In recent decades we have seen a shift. Successive governments have under invested in maintaining safe, secure, affordable housing for low-income earners. Many public housing tenants suffer long standing issues around maintenance and safety.

Public housing is now only available to those with the greatest need. And even then, it’s in extremely short supply.

There are now more than 100,000 people on the waiting list for public housing in NSW, with many waiting for more than ten years for a home.


The Baird Liberal government is selling off and redeveloping public housing. They intend to shift the management of thousands of public housing properties – about a third of all public housing in NSW - to the control of the community housing sector.

Community housing providers have traditionally been not-for-profit organisations that provide important support services for tenants and play an essential role in the provision of affordable housing in NSW.

The big concern about the recent changes is the potential risk it opens up for big corporations to enter into the "business" of supply and management of public housing.

As a way of honouring the work of the late Ross Smith, a staunch public housing advocate, I took up the concerns he raised in last month’s newspaper that the British corporation Serco had “made overtures” to the NSW Government in regards to the management of public and community housing, by asking a question of the Treasurer about this.

Shamefully the Government has failed to rule it out.

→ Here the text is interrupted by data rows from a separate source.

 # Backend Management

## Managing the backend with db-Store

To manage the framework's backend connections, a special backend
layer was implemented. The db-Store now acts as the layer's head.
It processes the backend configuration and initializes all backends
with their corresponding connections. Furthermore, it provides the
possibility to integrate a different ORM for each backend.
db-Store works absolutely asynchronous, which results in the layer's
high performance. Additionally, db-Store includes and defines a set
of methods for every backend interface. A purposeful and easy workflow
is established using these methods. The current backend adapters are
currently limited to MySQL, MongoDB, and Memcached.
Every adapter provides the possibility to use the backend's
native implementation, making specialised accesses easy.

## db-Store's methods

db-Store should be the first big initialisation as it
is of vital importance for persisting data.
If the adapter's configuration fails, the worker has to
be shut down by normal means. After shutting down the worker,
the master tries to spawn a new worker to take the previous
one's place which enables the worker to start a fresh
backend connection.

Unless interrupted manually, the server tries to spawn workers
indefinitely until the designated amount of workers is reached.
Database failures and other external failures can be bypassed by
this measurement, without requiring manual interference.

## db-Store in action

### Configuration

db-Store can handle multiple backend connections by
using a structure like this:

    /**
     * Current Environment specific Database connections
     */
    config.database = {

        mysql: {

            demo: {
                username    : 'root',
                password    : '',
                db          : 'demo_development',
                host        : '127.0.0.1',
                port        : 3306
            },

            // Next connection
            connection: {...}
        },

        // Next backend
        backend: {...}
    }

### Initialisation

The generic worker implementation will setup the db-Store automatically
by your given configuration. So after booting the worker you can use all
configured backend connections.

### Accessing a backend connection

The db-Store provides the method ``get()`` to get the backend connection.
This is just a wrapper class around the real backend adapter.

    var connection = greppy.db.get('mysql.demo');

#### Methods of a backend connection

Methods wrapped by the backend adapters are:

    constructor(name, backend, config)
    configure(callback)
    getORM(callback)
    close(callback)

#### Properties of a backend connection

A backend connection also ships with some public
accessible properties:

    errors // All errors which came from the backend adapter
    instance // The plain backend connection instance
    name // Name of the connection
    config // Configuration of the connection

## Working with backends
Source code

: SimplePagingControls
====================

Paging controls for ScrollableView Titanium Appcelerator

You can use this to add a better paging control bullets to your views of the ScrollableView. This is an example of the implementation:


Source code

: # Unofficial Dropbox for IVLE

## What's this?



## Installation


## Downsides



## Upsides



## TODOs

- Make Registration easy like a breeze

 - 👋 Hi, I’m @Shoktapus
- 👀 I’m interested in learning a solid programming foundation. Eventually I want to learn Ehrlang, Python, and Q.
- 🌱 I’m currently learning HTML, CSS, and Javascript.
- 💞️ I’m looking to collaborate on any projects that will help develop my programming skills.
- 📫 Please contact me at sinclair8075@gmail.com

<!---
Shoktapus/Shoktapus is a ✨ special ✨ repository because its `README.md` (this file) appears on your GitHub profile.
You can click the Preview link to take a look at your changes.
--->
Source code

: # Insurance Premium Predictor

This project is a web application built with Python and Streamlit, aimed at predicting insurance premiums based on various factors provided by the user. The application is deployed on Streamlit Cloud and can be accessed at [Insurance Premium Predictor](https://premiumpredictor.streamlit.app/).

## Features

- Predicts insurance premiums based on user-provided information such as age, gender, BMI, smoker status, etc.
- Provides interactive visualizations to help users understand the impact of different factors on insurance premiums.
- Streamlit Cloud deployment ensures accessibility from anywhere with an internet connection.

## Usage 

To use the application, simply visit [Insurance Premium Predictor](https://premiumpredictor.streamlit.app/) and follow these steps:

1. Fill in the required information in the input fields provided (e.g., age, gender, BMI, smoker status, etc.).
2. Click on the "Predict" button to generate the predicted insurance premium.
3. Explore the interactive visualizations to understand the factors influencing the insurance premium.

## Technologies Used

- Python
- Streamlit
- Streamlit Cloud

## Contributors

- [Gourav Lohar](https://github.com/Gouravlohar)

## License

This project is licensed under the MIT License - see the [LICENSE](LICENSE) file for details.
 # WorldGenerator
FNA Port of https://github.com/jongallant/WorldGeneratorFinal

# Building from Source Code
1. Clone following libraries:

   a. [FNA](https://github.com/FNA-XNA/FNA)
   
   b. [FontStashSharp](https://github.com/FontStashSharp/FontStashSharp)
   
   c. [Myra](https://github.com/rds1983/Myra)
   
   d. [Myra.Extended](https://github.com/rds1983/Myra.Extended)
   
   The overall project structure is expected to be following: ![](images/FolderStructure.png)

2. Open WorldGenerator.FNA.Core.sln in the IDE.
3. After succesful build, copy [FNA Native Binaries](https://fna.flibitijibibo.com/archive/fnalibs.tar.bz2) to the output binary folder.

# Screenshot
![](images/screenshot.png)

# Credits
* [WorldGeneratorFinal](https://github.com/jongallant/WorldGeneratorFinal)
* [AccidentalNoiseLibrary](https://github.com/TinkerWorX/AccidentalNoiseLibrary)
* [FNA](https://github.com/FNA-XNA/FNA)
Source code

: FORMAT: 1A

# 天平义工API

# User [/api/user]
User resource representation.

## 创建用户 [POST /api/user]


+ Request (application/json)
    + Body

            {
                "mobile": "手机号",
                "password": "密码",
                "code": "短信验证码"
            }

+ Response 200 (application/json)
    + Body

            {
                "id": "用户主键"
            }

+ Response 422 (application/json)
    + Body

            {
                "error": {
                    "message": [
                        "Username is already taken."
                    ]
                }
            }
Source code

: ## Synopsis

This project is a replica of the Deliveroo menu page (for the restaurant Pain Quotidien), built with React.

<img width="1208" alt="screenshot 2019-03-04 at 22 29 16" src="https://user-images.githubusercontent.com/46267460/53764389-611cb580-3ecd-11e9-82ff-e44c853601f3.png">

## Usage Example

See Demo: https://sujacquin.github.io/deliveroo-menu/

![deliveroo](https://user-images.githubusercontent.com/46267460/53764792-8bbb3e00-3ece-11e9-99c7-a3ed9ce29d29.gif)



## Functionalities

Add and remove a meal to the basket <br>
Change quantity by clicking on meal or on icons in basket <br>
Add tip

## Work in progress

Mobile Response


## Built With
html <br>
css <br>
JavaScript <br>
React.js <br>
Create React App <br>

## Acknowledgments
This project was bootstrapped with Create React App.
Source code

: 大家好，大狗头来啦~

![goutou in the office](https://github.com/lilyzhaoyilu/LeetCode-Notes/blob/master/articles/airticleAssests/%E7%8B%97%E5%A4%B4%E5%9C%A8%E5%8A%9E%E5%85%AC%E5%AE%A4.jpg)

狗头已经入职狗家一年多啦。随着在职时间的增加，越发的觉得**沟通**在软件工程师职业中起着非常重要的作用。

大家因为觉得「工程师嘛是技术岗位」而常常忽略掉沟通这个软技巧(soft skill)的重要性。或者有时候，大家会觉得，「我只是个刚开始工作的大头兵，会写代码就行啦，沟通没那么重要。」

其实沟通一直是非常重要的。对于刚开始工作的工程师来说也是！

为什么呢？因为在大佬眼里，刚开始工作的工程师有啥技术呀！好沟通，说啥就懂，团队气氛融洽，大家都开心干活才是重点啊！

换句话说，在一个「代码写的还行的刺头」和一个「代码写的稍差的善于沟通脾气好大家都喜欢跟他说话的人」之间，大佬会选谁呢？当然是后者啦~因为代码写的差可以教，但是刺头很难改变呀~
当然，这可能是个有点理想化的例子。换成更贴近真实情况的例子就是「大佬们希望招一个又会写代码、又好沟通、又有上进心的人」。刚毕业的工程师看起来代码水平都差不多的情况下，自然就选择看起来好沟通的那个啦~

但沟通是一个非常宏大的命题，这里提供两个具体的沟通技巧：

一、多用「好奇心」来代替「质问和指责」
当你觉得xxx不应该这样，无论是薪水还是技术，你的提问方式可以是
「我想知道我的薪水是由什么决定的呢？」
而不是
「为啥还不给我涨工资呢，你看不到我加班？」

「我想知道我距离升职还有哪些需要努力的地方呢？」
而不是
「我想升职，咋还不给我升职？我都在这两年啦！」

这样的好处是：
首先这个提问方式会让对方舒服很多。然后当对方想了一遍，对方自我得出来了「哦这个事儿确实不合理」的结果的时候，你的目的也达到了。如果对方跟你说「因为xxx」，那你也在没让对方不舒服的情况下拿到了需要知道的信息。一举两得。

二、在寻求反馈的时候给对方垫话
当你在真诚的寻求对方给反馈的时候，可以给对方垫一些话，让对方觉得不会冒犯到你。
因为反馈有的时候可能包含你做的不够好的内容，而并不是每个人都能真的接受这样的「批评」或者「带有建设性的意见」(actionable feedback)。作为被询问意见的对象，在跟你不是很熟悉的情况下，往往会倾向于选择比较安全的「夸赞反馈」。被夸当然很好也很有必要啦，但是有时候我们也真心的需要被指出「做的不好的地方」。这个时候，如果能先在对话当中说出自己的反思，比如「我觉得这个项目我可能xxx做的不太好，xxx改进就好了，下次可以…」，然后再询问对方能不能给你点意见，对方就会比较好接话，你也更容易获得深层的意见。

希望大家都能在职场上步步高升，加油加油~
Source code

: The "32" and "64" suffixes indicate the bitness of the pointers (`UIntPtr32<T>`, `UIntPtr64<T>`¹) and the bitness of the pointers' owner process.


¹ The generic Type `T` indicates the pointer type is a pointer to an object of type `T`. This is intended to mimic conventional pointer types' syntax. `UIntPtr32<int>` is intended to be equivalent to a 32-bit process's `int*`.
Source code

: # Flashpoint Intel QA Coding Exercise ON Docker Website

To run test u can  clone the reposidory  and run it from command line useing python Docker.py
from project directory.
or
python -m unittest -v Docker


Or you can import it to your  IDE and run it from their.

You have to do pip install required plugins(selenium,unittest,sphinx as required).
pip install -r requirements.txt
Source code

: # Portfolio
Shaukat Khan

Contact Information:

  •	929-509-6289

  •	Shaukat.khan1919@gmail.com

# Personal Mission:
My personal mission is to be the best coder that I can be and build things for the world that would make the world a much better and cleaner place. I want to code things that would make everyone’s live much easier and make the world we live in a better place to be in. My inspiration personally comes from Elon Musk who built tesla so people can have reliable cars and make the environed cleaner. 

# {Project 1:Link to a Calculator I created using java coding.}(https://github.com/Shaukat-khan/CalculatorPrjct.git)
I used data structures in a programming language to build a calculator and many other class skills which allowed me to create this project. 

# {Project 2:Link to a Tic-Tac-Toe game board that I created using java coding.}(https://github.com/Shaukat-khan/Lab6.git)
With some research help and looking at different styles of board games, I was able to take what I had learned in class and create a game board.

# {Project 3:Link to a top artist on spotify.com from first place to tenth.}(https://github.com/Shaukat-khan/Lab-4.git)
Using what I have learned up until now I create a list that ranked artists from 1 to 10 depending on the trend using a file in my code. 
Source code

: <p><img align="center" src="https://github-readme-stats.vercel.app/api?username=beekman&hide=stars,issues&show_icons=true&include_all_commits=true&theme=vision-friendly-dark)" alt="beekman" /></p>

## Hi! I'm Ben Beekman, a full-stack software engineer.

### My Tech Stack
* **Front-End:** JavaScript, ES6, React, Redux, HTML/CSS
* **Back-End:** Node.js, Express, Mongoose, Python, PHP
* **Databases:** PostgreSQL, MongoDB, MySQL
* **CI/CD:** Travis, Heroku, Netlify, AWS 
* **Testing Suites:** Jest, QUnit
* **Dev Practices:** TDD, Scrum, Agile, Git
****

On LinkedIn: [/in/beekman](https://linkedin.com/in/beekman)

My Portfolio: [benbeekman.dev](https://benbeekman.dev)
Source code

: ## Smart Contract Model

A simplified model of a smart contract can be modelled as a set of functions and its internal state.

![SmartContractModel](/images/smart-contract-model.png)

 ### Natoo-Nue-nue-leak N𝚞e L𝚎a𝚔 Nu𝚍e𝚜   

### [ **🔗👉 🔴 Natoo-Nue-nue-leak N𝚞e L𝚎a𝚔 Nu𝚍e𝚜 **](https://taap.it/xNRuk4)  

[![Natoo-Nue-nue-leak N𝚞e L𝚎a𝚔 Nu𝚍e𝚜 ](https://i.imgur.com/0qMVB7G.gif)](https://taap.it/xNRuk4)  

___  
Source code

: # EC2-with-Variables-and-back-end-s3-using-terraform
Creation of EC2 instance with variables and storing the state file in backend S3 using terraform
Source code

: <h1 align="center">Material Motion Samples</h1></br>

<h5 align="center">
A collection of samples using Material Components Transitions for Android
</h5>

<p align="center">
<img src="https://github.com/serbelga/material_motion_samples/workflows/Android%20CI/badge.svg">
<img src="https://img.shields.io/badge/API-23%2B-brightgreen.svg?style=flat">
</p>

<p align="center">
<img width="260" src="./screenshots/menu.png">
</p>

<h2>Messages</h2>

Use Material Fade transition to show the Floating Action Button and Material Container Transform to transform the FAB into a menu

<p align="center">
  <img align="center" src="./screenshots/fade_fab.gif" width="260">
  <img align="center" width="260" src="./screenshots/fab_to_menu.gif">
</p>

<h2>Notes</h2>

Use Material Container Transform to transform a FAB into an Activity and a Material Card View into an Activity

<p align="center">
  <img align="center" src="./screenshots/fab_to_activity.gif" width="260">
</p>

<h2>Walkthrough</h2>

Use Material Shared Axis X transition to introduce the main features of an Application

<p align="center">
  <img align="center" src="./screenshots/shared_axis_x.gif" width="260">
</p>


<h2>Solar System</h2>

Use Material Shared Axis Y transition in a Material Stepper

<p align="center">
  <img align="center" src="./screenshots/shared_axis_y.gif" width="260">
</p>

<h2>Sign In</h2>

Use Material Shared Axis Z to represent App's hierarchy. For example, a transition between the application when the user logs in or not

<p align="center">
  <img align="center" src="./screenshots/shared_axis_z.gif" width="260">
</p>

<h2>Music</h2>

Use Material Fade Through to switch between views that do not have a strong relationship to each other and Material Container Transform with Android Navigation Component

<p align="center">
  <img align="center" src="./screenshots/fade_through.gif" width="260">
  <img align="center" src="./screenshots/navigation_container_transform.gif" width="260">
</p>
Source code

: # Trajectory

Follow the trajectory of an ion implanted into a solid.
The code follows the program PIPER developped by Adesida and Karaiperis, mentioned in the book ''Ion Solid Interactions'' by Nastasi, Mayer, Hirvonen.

Serco became infamous in Australia through their operation of detention centres. They have been criticised by the Australian Human Rights Commission and been the subject of numerous complaints by detainees in those centres. Serco have also run a number of Australian prisons.

In the UK, Serco have held contracts to deliver housing services, including settlement services for asylum seekers, as well as prisons. Many of those operations have been the subject of scandal.

Despite Serco’s international reputation, the NSW Government has made it clear that the door is wide open for Serco to step in to the public housing sector in NSW.